==== Exercise input

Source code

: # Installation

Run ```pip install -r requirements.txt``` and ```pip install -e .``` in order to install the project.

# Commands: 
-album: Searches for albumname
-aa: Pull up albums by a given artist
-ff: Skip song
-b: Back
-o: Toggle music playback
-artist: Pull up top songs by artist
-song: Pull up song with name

========

[Exercise details]
The line containing "-album: Searches for albumname" marks the start. Repeat it and every line after it to the end of the listing above, exactly.

[Answer for this exercise]
-album: Searches for albumname
-aa: Pull up albums by a given artist
-ff: Skip song
-b: Back
-o: Toggle music playback
-artist: Pull up top songs by artist
-song: Pull up song with name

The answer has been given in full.